A cult brand has customers with an almost religious devotion to a philosophy and set of values. Cult brands earn irrationally high prices and margins, keep their clients for long periods of time and have an eager audience ready to consume whatever it offers with a high tolerance of error. Every cult brand has a unique promise and premise at its core, resistant to duplication, hewn from the lives of its creators and perpetuated by its community. Everyone has an interesting origin story. What's yours?
I started my coaching business over 23 years ago–in a Starbucks over $5 lattes. I needed to meet my first prospective coaching client somewhere, and without an office or even a business card, I instinctively chose to meet him at the coffee shop across the road from where I went to high school.
My guidance counsellor could not have known that coaching was a good career choice for me: it didn't exist as a profession when I selected my path. Instead I became and industrial designer. I discovered the coaching quite by accident after a very bad decision by my very large and only client triggered a personal bankruptcy and divorce. I was looking for a deeper purpose and a way to make sense of my life. And I found it.
It's what you don't know about yourself that tends to hold you back and what you think is true that isn't.

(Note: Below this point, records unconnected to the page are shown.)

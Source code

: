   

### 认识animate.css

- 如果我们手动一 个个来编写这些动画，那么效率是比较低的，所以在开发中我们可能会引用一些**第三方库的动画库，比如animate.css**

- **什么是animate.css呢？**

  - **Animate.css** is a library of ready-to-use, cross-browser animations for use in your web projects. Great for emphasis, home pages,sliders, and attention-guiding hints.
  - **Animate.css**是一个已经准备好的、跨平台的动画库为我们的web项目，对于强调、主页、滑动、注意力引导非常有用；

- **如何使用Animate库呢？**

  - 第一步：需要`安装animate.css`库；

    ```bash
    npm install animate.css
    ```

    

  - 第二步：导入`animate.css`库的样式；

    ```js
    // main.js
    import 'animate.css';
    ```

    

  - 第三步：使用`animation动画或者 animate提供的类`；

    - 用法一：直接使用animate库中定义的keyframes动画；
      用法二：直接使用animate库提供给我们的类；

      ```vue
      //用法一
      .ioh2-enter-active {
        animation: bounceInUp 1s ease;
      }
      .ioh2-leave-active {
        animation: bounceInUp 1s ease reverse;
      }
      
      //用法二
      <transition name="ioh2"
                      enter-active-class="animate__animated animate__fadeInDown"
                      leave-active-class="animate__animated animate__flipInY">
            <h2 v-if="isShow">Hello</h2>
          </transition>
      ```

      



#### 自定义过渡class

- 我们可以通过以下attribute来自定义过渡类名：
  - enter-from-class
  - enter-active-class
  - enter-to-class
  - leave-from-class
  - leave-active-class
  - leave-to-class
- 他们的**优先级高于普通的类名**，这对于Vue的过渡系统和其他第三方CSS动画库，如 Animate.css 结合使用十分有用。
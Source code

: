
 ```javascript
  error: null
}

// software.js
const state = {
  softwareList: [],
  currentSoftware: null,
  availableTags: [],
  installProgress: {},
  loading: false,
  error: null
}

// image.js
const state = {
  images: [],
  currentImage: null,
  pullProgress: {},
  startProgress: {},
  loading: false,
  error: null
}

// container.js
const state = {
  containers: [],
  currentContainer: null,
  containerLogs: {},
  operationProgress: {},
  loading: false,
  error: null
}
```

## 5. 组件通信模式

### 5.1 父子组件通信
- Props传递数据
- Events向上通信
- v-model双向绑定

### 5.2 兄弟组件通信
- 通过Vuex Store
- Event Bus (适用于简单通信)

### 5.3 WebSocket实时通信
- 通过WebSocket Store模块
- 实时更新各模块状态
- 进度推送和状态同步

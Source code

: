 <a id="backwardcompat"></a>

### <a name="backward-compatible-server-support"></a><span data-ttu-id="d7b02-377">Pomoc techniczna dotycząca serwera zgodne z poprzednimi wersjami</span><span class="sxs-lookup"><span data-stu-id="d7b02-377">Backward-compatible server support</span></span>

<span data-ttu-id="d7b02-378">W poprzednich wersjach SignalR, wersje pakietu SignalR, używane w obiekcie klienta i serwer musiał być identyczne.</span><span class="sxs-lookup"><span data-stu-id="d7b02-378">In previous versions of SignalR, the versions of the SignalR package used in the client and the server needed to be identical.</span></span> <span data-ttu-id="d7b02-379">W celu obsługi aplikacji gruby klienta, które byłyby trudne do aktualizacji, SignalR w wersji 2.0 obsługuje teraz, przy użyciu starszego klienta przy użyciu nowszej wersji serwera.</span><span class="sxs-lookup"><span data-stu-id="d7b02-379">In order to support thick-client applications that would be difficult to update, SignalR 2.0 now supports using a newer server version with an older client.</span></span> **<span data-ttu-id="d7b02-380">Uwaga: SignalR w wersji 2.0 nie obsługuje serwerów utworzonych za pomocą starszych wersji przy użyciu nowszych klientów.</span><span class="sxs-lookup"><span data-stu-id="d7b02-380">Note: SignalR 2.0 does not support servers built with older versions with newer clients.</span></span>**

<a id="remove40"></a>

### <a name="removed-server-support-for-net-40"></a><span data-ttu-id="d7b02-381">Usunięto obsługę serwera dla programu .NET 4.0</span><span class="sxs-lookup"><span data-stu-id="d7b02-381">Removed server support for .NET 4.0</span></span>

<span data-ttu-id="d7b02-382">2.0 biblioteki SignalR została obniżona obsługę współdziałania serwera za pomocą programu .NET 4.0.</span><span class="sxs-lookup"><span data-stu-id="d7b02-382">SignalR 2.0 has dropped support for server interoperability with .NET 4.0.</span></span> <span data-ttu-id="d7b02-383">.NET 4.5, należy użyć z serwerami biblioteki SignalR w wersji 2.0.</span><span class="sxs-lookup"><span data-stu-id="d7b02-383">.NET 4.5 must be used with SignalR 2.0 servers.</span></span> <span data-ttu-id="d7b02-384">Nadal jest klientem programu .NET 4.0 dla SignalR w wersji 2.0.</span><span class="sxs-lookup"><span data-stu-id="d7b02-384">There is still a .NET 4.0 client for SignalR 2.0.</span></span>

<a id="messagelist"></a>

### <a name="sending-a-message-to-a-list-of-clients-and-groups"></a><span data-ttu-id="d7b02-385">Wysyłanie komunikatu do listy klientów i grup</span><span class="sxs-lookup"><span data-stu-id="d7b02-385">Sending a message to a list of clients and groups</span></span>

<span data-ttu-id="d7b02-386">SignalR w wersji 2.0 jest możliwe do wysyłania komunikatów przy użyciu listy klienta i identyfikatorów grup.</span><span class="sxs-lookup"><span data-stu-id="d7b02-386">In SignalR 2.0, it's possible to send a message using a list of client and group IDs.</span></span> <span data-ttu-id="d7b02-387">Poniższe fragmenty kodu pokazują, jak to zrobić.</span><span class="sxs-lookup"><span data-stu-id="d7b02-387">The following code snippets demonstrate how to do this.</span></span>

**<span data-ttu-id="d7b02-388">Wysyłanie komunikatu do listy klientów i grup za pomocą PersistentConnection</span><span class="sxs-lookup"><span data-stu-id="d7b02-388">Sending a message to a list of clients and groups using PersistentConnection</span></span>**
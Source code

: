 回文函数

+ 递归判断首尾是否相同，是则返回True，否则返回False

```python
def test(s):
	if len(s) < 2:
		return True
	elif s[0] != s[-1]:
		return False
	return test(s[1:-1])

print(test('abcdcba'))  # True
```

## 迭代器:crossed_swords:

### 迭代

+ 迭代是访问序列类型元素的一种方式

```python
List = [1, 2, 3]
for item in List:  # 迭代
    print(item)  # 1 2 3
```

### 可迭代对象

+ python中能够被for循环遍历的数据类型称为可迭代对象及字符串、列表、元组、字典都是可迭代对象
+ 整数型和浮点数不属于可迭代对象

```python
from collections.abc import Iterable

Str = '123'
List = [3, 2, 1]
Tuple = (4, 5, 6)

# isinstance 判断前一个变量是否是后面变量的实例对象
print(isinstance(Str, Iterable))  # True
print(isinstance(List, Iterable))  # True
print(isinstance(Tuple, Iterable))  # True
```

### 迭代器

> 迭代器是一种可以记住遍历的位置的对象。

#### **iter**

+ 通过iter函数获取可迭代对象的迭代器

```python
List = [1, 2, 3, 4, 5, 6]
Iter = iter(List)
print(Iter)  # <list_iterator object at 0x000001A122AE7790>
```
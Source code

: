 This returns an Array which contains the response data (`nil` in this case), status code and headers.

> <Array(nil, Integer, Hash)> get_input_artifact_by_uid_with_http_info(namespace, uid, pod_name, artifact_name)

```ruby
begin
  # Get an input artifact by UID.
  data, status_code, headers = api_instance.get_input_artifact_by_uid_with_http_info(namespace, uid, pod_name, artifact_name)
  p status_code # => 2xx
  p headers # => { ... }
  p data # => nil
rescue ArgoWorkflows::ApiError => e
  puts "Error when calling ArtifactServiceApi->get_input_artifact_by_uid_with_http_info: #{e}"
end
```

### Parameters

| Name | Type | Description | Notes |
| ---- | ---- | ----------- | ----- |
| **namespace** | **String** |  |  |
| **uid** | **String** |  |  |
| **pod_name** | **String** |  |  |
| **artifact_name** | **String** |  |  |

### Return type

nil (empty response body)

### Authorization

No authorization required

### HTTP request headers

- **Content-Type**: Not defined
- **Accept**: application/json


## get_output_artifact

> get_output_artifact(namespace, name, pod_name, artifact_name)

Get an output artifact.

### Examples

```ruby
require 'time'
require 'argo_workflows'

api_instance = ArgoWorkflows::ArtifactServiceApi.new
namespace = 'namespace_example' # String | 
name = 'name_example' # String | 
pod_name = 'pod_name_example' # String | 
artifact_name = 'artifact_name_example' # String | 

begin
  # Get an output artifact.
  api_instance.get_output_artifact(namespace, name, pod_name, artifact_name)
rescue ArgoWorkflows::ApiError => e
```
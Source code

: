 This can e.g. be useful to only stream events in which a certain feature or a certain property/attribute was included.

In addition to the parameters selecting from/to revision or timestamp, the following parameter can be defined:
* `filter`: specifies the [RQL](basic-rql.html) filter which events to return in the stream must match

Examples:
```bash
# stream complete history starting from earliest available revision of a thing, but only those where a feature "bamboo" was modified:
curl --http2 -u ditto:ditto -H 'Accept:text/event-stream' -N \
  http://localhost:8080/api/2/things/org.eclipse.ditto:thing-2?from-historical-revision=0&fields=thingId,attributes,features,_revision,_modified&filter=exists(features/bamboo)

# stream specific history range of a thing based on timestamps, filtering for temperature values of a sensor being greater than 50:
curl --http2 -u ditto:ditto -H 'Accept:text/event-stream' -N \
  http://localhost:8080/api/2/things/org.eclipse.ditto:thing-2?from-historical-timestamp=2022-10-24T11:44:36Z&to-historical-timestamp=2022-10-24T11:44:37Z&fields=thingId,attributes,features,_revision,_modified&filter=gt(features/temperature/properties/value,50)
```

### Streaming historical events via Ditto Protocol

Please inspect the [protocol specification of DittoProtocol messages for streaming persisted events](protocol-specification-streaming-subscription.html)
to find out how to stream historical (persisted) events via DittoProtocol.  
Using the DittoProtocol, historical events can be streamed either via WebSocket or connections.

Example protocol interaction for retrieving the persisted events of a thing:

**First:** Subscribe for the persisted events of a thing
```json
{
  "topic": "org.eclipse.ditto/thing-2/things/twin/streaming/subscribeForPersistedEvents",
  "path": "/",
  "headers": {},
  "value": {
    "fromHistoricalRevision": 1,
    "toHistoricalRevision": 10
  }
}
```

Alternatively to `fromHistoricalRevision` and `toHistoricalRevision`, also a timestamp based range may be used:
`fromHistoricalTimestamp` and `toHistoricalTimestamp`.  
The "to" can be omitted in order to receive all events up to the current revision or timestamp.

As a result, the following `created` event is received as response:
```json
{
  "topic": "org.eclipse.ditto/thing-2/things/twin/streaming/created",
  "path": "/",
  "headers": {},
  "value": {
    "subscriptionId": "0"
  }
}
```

I signed up for a personal growth course after learning that the founder of the company, Randy Revell, had started out in venture capital in the Valley in the 70s. By doing due diligence on hundreds of deals, he came to the conclusion that the most successful entrepreneurs were the ones who knew themselves the best. It was from Randy and his brother-in-law and my future coach Phil that I would get exposure to a self-awareness and consciousness technology that I could use to help entrepreneurs make better decisions and behave as better leaders.I paid a heavy price for my blindspots. Coaching seemed like a great way to make a difference and save people from their struggles and suffering.
When I met someone in that Starbucks, which I did a lot in the first few years, I always went to the Bank of Montreal first to withdraw cash to pay for the lattes. The energy in the bank always sucked and the tellers always looked half-dead and uninspired. In time, I noticed a stark difference between how the bank felt and how the Starbucks felt with its bright and lively energy and attentive barristas serving super expensive beverages we were all happy to pay a premium for. The space was perfect for connecting with new and not-so-new prospects, clients and colleagues.
Cult brands are founded with a unique philosophy, enduring values and a compelling origin story.
While writing my first book, Higher Purpose Higher Profit, I read the memoir by Howard Schultz, Pour Your heart Into It, detailing his rise and the founding of Starbucks. Growing up, Howard never really fit in or had a place he could go where felt like he belonged. Regardless of what you might think of the coffee itself, he clearly created a place (a great many of them) where people would go to connect. I think it was the sense of belonging and community that really justified a premium price, just as people were yearning for a third place to go other than home and work.
Randy Revell said that, "the calling springs forth from the wound". This is the great irony of life. He inspired my life's work without fulfilling his. I started my coaching business to help people make better decisions after a single bad decision cost me everything. I built my coaching community in a space provided by another man who never really felt like he was a part of one. We add value in the very places in the world where we've experienced the greatest destruction of value. The very personal suffering and struggles of the entrepreneurs are the very things that lead to premium value for customers.
Passion drives a cult following and passion originates in suffering and struggle.